_Try it_.
Every line of the entries with the word "value" in it should be shown.

_Information supplied_.
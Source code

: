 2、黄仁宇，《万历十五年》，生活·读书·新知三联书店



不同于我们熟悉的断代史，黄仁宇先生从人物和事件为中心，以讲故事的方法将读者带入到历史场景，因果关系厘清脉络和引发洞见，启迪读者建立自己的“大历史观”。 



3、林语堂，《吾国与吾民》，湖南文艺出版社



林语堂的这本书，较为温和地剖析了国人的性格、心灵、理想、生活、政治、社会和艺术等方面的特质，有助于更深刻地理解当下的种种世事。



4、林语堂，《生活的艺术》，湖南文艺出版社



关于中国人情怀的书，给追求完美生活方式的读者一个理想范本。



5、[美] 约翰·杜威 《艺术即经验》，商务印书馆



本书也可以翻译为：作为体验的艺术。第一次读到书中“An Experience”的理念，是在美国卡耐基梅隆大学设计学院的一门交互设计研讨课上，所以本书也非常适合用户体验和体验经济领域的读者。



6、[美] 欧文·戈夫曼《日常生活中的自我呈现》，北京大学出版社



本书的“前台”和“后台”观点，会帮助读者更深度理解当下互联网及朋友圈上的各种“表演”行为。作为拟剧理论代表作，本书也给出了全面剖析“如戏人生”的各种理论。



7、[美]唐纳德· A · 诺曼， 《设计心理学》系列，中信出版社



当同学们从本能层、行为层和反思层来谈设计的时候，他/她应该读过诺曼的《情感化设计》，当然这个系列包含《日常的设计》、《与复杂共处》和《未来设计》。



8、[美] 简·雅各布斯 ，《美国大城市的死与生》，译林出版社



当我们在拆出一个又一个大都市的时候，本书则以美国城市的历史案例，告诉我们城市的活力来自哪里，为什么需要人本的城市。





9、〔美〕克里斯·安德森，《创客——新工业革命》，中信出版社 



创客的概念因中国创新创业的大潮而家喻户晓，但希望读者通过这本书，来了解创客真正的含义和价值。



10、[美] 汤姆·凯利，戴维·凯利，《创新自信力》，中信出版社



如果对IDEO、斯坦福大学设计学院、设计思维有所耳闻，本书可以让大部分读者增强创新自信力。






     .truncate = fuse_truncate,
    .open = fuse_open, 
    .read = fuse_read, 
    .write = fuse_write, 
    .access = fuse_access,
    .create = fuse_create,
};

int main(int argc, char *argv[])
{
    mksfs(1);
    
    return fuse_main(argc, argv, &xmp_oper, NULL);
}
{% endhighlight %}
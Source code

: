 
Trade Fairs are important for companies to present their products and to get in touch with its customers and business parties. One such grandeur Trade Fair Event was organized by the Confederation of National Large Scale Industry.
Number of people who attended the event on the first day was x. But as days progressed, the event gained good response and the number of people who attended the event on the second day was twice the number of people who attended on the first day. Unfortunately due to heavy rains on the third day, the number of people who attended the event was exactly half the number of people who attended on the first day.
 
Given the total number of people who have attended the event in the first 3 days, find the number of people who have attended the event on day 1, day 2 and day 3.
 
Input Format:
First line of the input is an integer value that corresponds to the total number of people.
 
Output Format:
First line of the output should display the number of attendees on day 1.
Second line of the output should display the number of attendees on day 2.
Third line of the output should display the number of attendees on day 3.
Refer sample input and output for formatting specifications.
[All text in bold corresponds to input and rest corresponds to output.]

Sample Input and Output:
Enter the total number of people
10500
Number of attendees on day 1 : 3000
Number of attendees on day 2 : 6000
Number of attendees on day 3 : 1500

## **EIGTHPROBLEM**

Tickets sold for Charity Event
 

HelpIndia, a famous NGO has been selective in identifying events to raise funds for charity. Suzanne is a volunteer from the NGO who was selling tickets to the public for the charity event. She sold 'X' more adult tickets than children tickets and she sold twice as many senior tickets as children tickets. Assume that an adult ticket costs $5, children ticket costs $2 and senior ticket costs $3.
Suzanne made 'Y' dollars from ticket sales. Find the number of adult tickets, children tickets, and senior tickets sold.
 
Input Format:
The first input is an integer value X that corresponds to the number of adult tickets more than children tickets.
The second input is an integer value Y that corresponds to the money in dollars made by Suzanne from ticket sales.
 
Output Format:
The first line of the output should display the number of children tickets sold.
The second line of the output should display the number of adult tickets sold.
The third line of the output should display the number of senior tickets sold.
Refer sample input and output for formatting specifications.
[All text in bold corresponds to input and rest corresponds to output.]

_Task response_.
First line of the input is an integer value that corresponds to the total number of people.
The first input is an integer value X that corresponds to the number of adult tickets more than children tickets.
The second input is an integer value Y that corresponds to the money in dollars made by Suzanne from ticket sales.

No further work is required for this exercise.